Our patient developed trismus and facial spasms three weeks after a cat bite. Clinical suspicion rapidly went to tetanus, and because of the seriousness of the diagnosis and absence of more probable differential diagnoses, she was treated on the grounds of clinical suspicion with human tetanus immunoglobulin, antibiotics and muscle relaxants.
Generalised tetanus is the most common form of clinical tetanus and may be caused by small, seemingly innocent wounds. In about 10 % of cases, the infection’s access point in the skin or mucosa is never found, which may lead to the diagnosis being missed (2, 10). The condition involves several muscle groups, but onset often takes the form of intermittent muscle spasms and rigidity of the head, throat, thorax and abdomen. The incidence of trismus is reported to be 50–96 % (2, 9), but this, along with cramps of the back and neck muscles (opisthotonus), is often regarded as a classic symptom of tetanus. Persistent trismus leads to risus sardonicus (the sardonic smile) (11).
Our patient had a milder course of symptoms than previously published tetanus cases. This may be partly attributable to the fact that she had previously been vaccinated against tetanus, and that there was relatively little penetration of the skin at the bite site. A review article describes the development of symptoms in tetanus, with muscle cramps often predominating in the first week, and autonomic dysfunction with hypotension, tachycardia, obstructed respiration and hyperthermia predominating in week two.
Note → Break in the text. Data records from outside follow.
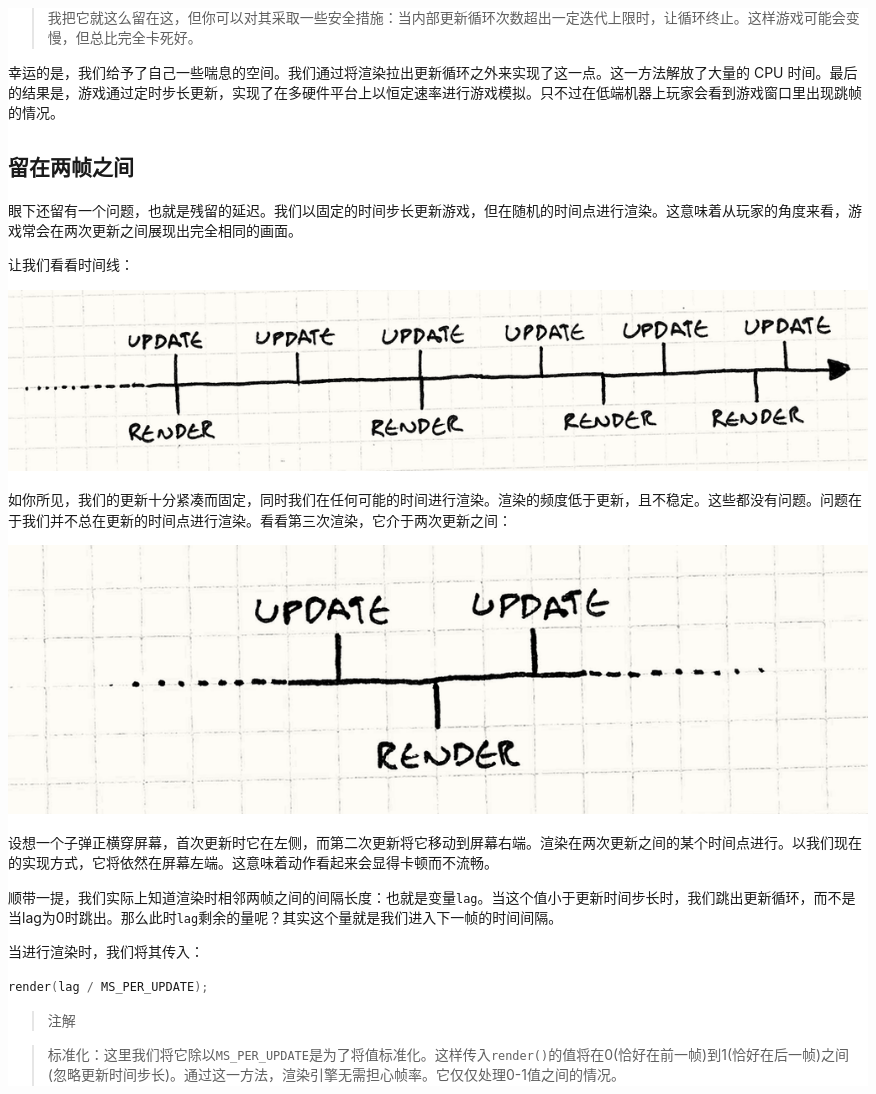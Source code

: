 > 我把它就这么留在这，但你可以对其采取一些安全措施：当内部更新循环次数超出一定迭代上限时，让循环终止。这样游戏可能会变慢，但总比完全卡死好。

幸运的是，我们给予了自己一些喘息的空间。我们通过将渲染拉出更新循环之外来实现了这一点。这一方法解放了大量的 CPU 时间。最后的结果是，游戏通过定时步长更新，实现了在多硬件平台上以恒定速率进行游戏模拟。只不过在低端机器上玩家会看到游戏窗口里出现跳帧的情况。

## 留在两帧之间

眼下还留有一个问题，也就是残留的延迟。我们以固定的时间步长更新游戏，但在随机的时间点进行渲染。这意味着从玩家的角度来看，游戏常会在两次更新之间展现出完全相同的画面。

让我们看看时间线：

![](./res/game-loop-timeline.png)

如你所见，我们的更新十分紧凑而固定，同时我们在任何可能的时间进行渲染。渲染的频度低于更新，且不稳定。这些都没有问题。问题在于我们并不总在更新的时间点进行渲染。看看第三次渲染，它介于两次更新之间：

![](./res/game-loop-timeline-close.png)

设想一个子弹正横穿屏幕，首次更新时它在左侧，而第二次更新将它移动到屏幕右端。渲染在两次更新之间的某个时间点进行。以我们现在的实现方式，它将依然在屏幕左端。这意味着动作看起来会显得卡顿而不流畅。

顺带一提，我们实际上知道渲染时相邻两帧之间的间隔长度：也就是变量`lag`。当这个值小于更新时间步长时，我们跳出更新循环，而不是当lag为0时跳出。那么此时`lag`剩余的量呢？其实这个量就是我们进入下一帧的时间间隔。

当进行渲染时，我们将其传入：

```c++
render(lag / MS_PER_UPDATE);
```

> 注解

> 标准化：这里我们将它除以`MS_PER_UPDATE`是为了将值标准化。这样传入`render()`的值将在0(恰好在前一帧)到1(恰好在后一帧)之间(忽略更新时间步长)。通过这一方法，渲染引擎无需担心帧率。它仅仅处理0-1值之间的情况。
As the effect of the tetanus toxin on the synapses is irreversible, clinical improvement cannot be expected until new nerve ends form after six–seven weeks (12). Tetanus myoclonia in the diaphragm, larynx and/or pharynx can develop rapidly and lead to compromised airways. Several studies therefore recommend that intubation and monitoring in the Intensive Care Department be considered at an early stage (2, 10, 12).
Tetanus vaccination was introduced into the Norwegian infant vaccination programme in 1952. The Norwegian Institute of Public Health recommends that non-immunocompromised people who have had primary vaccination be given a booster dose of tetanus vaccine in the event of wounds if it is more than ten years since the last vaccination for a clean wound, or more than five years for an unclean wound (3). Persons who have not had the primary vaccination course of three doses should start or complete the primary vaccination course. Unclean wounds are defined as wounds that are visibly contaminated or that are not cleaned or revised within six hours of the injury. Deep puncture wounds are also defined as unclean. In addition to vaccination, the Norwegian Institute of Public Health recommends injection of 250 IU HTIg as prophylactic treatment for unclean wounds that are not fully revised within six hours, in persons who have not undergone primary vaccination (3).
Our patient had undergone primary vaccination and been revaccinated nine years before the onset of symptoms. A cross-sectional study of 546 adults from 2016 found that anti-tetanus toxoid titer had a half-life of 14 years after vaccination, and forecasts that 95 % of the population will be protected for more than 30 years after primary vaccination (13). However, cat bites are often deep, and the bowels of animals, including cats, often contain C. tetani (2, 7). This indicates that animal bites, and cat bites in particular, should also be classified as unclean wounds, irrespective of the appearance of the wound, unless the wound is adequately revised within six hours of the injury.